» Task to complete
Below are the entries; transcribe them exactly and drop every picture.

_ _ _ _ _

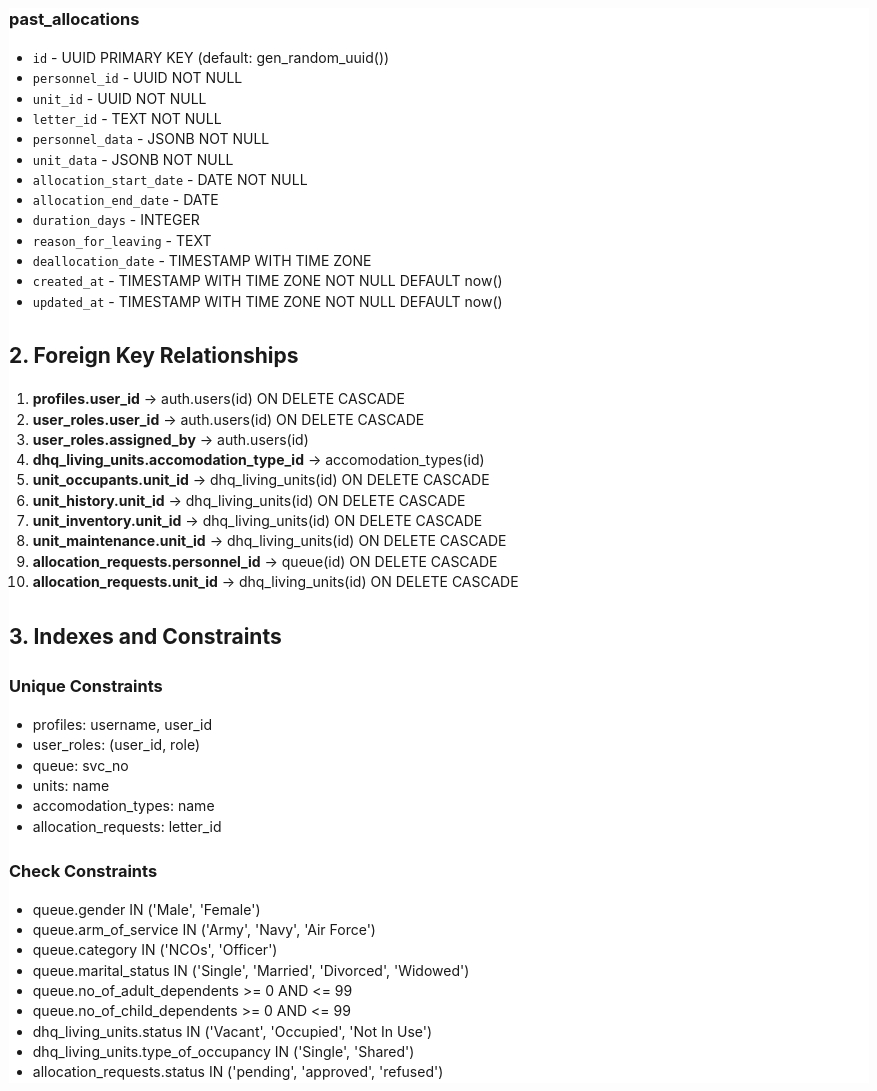 ### past_allocations

- `id` - UUID PRIMARY KEY (default: gen_random_uuid())
- `personnel_id` - UUID NOT NULL
- `unit_id` - UUID NOT NULL
- `letter_id` - TEXT NOT NULL
- `personnel_data` - JSONB NOT NULL
- `unit_data` - JSONB NOT NULL
- `allocation_start_date` - DATE NOT NULL
- `allocation_end_date` - DATE
- `duration_days` - INTEGER
- `reason_for_leaving` - TEXT
- `deallocation_date` - TIMESTAMP WITH TIME ZONE
- `created_at` - TIMESTAMP WITH TIME ZONE NOT NULL DEFAULT now()
- `updated_at` - TIMESTAMP WITH TIME ZONE NOT NULL DEFAULT now()

## 2. Foreign Key Relationships

1. **profiles.user_id** → auth.users(id) ON DELETE CASCADE
2. **user_roles.user_id** → auth.users(id) ON DELETE CASCADE
3. **user_roles.assigned_by** → auth.users(id)
4. **dhq_living_units.accomodation_type_id** → accomodation_types(id)
5. **unit_occupants.unit_id** → dhq_living_units(id) ON DELETE CASCADE
6. **unit_history.unit_id** → dhq_living_units(id) ON DELETE CASCADE
7. **unit_inventory.unit_id** → dhq_living_units(id) ON DELETE CASCADE
8. **unit_maintenance.unit_id** → dhq_living_units(id) ON DELETE CASCADE
9. **allocation_requests.personnel_id** → queue(id) ON DELETE CASCADE
10. **allocation_requests.unit_id** → dhq_living_units(id) ON DELETE CASCADE

## 3. Indexes and Constraints

### Unique Constraints

- profiles: username, user_id
- user_roles: (user_id, role)
- queue: svc_no
- units: name
- accomodation_types: name
- allocation_requests: letter_id

### Check Constraints

- queue.gender IN ('Male', 'Female')
- queue.arm_of_service IN ('Army', 'Navy', 'Air Force')
- queue.category IN ('NCOs', 'Officer')
- queue.marital_status IN ('Single', 'Married', 'Divorced', 'Widowed')
- queue.no_of_adult_dependents >= 0 AND <= 99
- queue.no_of_child_dependents >= 0 AND <= 99
- dhq_living_units.status IN ('Vacant', 'Occupied', 'Not In Use')
- dhq_living_units.type_of_occupancy IN ('Single', 'Shared')
- allocation_requests.status IN ('pending', 'approved', 'refused')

_ _ _ _ _

» Result of the exercise
 ### past_allocations

- `id` - UUID PRIMARY KEY (default: gen_random_uuid())
- `personnel_id` - UUID NOT NULL
- `unit_id` - UUID NOT NULL
- `letter_id` - TEXT NOT NULL
- `personnel_data` - JSONB NOT NULL
- `unit_data` - JSONB NOT NULL
- `allocation_start_date` - DATE NOT NULL
- `allocation_end_date` - DATE
- `duration_days` - INTEGER
- `reason_for_leaving` - TEXT
- `deallocation_date` - TIMESTAMP WITH TIME ZONE
- `created_at` - TIMESTAMP WITH TIME ZONE NOT NULL DEFAULT now()
- `updated_at` - TIMESTAMP WITH TIME ZONE NOT NULL DEFAULT now()

## 2. Foreign Key Relationships

1. **profiles.user_id** → auth.users(id) ON DELETE CASCADE
2. **user_roles.user_id** → auth.users(id) ON DELETE CASCADE
3. **user_roles.assigned_by** → auth.users(id)
4. **dhq_living_units.accomodation_type_id** → accomodation_types(id)
5. **unit_occupants.unit_id** → dhq_living_units(id) ON DELETE CASCADE
6. **unit_history.unit_id** → dhq_living_units(id) ON DELETE CASCADE
7. **unit_inventory.unit_id** → dhq_living_units(id) ON DELETE CASCADE
8. **unit_maintenance.unit_id** → dhq_living_units(id) ON DELETE CASCADE
9. **allocation_requests.personnel_id** → queue(id) ON DELETE CASCADE
10. **allocation_requests.unit_id** → dhq_living_units(id) ON DELETE CASCADE

## 3. Indexes and Constraints

### Unique Constraints

- profiles: username, user_id
- user_roles: (user_id, role)
- queue: svc_no
- units: name
- accomodation_types: name
- allocation_requests: letter_id

### Check Constraints

- queue.gender IN ('Male', 'Female')
- queue.arm_of_service IN ('Army', 'Navy', 'Air Force')
- queue.category IN ('NCOs', 'Officer')
- queue.marital_status IN ('Single', 'Married', 'Divorced', 'Widowed')
- queue.no_of_adult_dependents >= 0 AND <= 99
- queue.no_of_child_dependents >= 0 AND <= 99
- dhq_living_units.status IN ('Vacant', 'Occupied', 'Not In Use')
- dhq_living_units.type_of_occupancy IN ('Single', 'Shared')
- allocation_requests.status IN ('pending', 'approved', 'refused')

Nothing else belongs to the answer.